• Task statement: Identify and pull out each line of the entries in which "região" occurs.

* * *

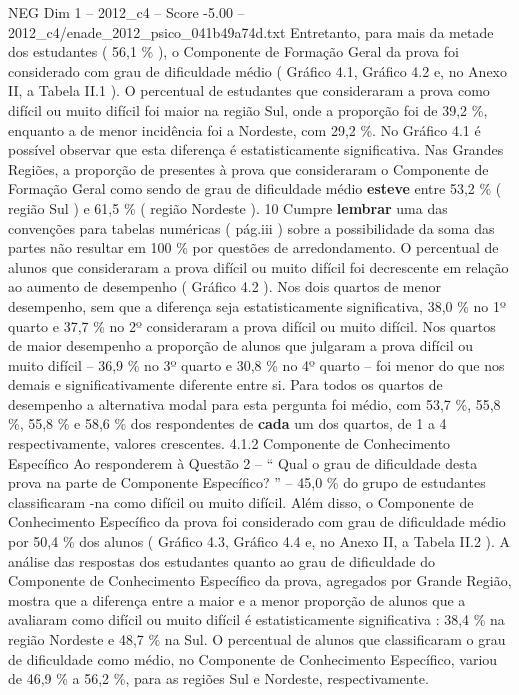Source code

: \begin{textsample}{NEG Dim 1 – 2012\_c4 – Score -5.00 – 2012\_c4/enade\_2012\_psico\_041b49a74d.txt}
Entretanto, para mais da metade dos estudantes ( 56,1 \% ), o Componente de Formação Geral da prova foi considerado com grau de dificuldade médio ( Gráfico 4.1, Gráfico 4.2 e, no Anexo II, a Tabela II.1 ).
O percentual de estudantes que consideraram a prova como difícil ou muito difícil foi maior na região Sul, onde a proporção foi de 39,2 \%, enquanto a de menor incidência foi a Nordeste, com 29,2 \%.
No Gráfico 4.1 é possível observar que esta diferença é estatisticamente significativa.
Nas Grandes Regiões, a proporção de presentes à prova que consideraram o Componente de Formação Geral como sendo de grau de dificuldade médio \textbf{esteve} entre 53,2 \% ( região Sul ) e 61,5 \% ( região Nordeste ). 10 Cumpre \textbf{lembrar} uma das convenções para tabelas numéricas ( pág.iii ) sobre a possibilidade da soma das partes não resultar em 100 \% por questões de arredondamento.
O percentual de alunos que consideraram a prova difícil ou muito difícil foi decrescente em relação ao aumento de desempenho ( Gráfico 4.2 ).
Nos dois quartos de menor desempenho, sem que a diferença seja estatisticamente significativa, 38,0 \% no 1º quarto e 37,7 \% no 2º consideraram a prova difícil ou muito difícil.
Nos quartos de maior desempenho a proporção de alunos que julgaram a prova difícil ou muito difícil – 36,9 \% no 3º quarto e 30,8 \% no 4º quarto – foi menor do que nos demais e significativamente diferente entre si.
Para todos os quartos de desempenho a alternativa modal para esta pergunta foi médio, com 53,7 \%, 55,8 \%, 55,8 \% e 58,6 \% dos respondentes de \textbf{cada} um dos quartos, de 1 a 4 respectivamente, valores crescentes. 4.1.2 Componente de Conhecimento Específico Ao responderem à Questão 2 – “ Qual o grau de dificuldade desta prova na parte de Componente Específico? ” – 45,0 \% do grupo de estudantes classificaram -na como difícil ou muito difícil.
Além disso, o Componente de Conhecimento Específico da prova foi considerado com grau de dificuldade médio por 50,4 \% dos alunos ( Gráfico 4.3, Gráfico 4.4 e, no Anexo II, a Tabela II.2 ).
A análise das respostas dos estudantes quanto ao grau de dificuldade do Componente de Conhecimento Específico da prova, agregados por Grande Região, mostra que a diferença entre a maior e a menor proporção de alunos que a avaliaram como difícil ou muito difícil é estatisticamente significativa : 38,4 \% na região Nordeste e 48,7 \% na Sul.
O percentual de alunos que classificaram o grau de dificuldade como médio, no Componente de Conhecimento Específico, variou de 46,9 \% a 56,2 \%, para as regiões Sul e Nordeste, respectivamente.

\end{textsample}
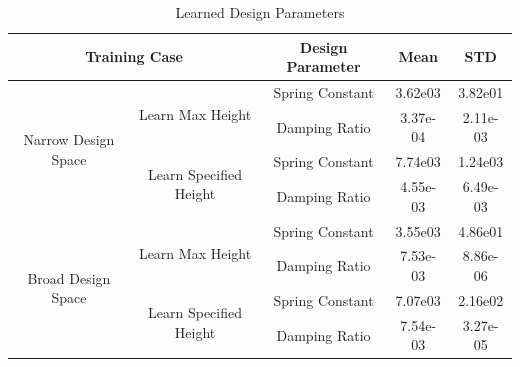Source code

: \documentclass[letterpaper, 10 pt, conference]{ieeeconf}  %
\begin{document}
%
\begin{table}[ht]
        \caption{Learned Design Parameters}
        \vspace{-4mm}
        \label{tab:learned_design_params}
                \begin{center}
                \begin{tabular}{|c||c||c||c||c|}
                \hline
                \multicolumn{2}{|c||}{Training Case}                                                                           & Design Parameter & Mean     & STD      \\
                \hline
                \multirow{4}{*}{\centering Narrow Design Space}           & \multirow{2}{*}{\centering Learn Max Height}       & Spring Constant  & 3.62e03  & 3.82e01  \\
                                                                          &                                                    & Damping Ratio    & 3.37e-04 & 2.11e-03 \\
                                                                          & \multirow{2}{*}{\centering Learn Specified Height} & Spring Constant  & 7.74e03  & 1.24e03  \\
                                                                          &                                                    & Damping Ratio    & 4.55e-03 & 6.49e-03 \\
                \multirow{4}{*}{\centering Broad Design Space}            & \multirow{2}{*}{\centering Learn Max Height}       & Spring Constant  & 3.55e03  & 4.86e01  \\
                                                                          &                                                    & Damping Ratio    & 7.53e-03 & 8.86e-06 \\
                                                                          & \multirow{2}{*}{\centering Learn Specified Height} & Spring Constant  & 7.07e03  & 2.16e02  \\
                                                                          &                                                    & Damping Ratio    & 7.54e-03 & 3.27e-05 \\
                \hline
                \end{tabular}
                \end{center}
        \end{table}

\end{document}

* * *

• Your solution:
O percentual de estudantes que consideraram a prova como difícil ou muito difícil foi maior na região Sul, onde a proporção foi de 39,2 \%, enquanto a de menor incidência foi a Nordeste, com 29,2 \%.
Nas Grandes Regiões, a proporção de presentes à prova que consideraram o Componente de Formação Geral como sendo de grau de dificuldade médio \textbf{esteve} entre 53,2 \% ( região Sul ) e 61,5 \% ( região Nordeste ). 10 Cumpre \textbf{lembrar} uma das convenções para tabelas numéricas ( pág.iii ) sobre a possibilidade da soma das partes não resultar em 100 \% por questões de arredondamento.
A análise das respostas dos estudantes quanto ao grau de dificuldade do Componente de Conhecimento Específico da prova, agregados por Grande Região, mostra que a diferença entre a maior e a menor proporção de alunos que a avaliaram como difícil ou muito difícil é estatisticamente significativa : 38,4 \% na região Nordeste e 48,7 \% na Sul.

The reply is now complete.